▶ Task description:
Using the entries below, return word for word the lines from the one containing "Building on the" up to and including the last.

▶ Records for the task:
++++++++++

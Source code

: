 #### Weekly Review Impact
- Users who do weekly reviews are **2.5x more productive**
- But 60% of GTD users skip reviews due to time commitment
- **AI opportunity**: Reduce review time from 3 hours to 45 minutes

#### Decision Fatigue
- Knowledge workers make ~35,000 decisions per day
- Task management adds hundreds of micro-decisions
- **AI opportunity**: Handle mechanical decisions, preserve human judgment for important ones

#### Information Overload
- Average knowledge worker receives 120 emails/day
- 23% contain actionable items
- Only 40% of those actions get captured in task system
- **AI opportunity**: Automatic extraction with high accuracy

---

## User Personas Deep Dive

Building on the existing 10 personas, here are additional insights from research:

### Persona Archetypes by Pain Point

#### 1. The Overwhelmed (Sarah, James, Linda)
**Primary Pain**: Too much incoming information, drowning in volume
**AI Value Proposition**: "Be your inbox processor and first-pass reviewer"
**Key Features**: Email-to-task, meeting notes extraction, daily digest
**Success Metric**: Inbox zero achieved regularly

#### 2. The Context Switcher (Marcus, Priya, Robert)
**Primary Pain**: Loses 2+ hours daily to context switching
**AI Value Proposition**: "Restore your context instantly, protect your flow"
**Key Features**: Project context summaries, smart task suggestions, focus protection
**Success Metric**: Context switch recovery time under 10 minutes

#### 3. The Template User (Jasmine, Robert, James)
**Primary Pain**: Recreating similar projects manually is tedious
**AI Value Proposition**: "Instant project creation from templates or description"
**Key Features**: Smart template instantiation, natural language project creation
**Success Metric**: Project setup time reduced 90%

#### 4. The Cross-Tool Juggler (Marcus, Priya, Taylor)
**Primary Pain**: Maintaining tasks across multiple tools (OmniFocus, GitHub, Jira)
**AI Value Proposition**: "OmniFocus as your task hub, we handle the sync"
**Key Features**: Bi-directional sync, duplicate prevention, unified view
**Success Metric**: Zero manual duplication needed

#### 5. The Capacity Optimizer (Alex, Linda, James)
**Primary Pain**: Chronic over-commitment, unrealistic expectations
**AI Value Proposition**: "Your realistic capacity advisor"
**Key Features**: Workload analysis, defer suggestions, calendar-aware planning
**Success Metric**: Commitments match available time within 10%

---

++++++++++

▶ Written answer:
Building on the existing 10 personas, here are additional insights from research:

### Persona Archetypes by Pain Point

#### 1. The Overwhelmed (Sarah, James, Linda)
**Primary Pain**: Too much incoming information, drowning in volume
**AI Value Proposition**: "Be your inbox processor and first-pass reviewer"
**Key Features**: Email-to-task, meeting notes extraction, daily digest
**Success Metric**: Inbox zero achieved regularly

#### 2. The Context Switcher (Marcus, Priya, Robert)
**Primary Pain**: Loses 2+ hours daily to context switching
**AI Value Proposition**: "Restore your context instantly, protect your flow"
**Key Features**: Project context summaries, smart task suggestions, focus protection
**Success Metric**: Context switch recovery time under 10 minutes

#### 3. The Template User (Jasmine, Robert, James)
**Primary Pain**: Recreating similar projects manually is tedious
**AI Value Proposition**: "Instant project creation from templates or description"
**Key Features**: Smart template instantiation, natural language project creation
**Success Metric**: Project setup time reduced 90%

#### 4. The Cross-Tool Juggler (Marcus, Priya, Taylor)
**Primary Pain**: Maintaining tasks across multiple tools (OmniFocus, GitHub, Jira)
**AI Value Proposition**: "OmniFocus as your task hub, we handle the sync"
**Key Features**: Bi-directional sync, duplicate prevention, unified view
**Success Metric**: Zero manual duplication needed

#### 5. The Capacity Optimizer (Alex, Linda, James)
**Primary Pain**: Chronic over-commitment, unrealistic expectations
**AI Value Proposition**: "Your realistic capacity advisor"
**Key Features**: Workload analysis, defer suggestions, calendar-aware planning
**Success Metric**: Commitments match available time within 10%

---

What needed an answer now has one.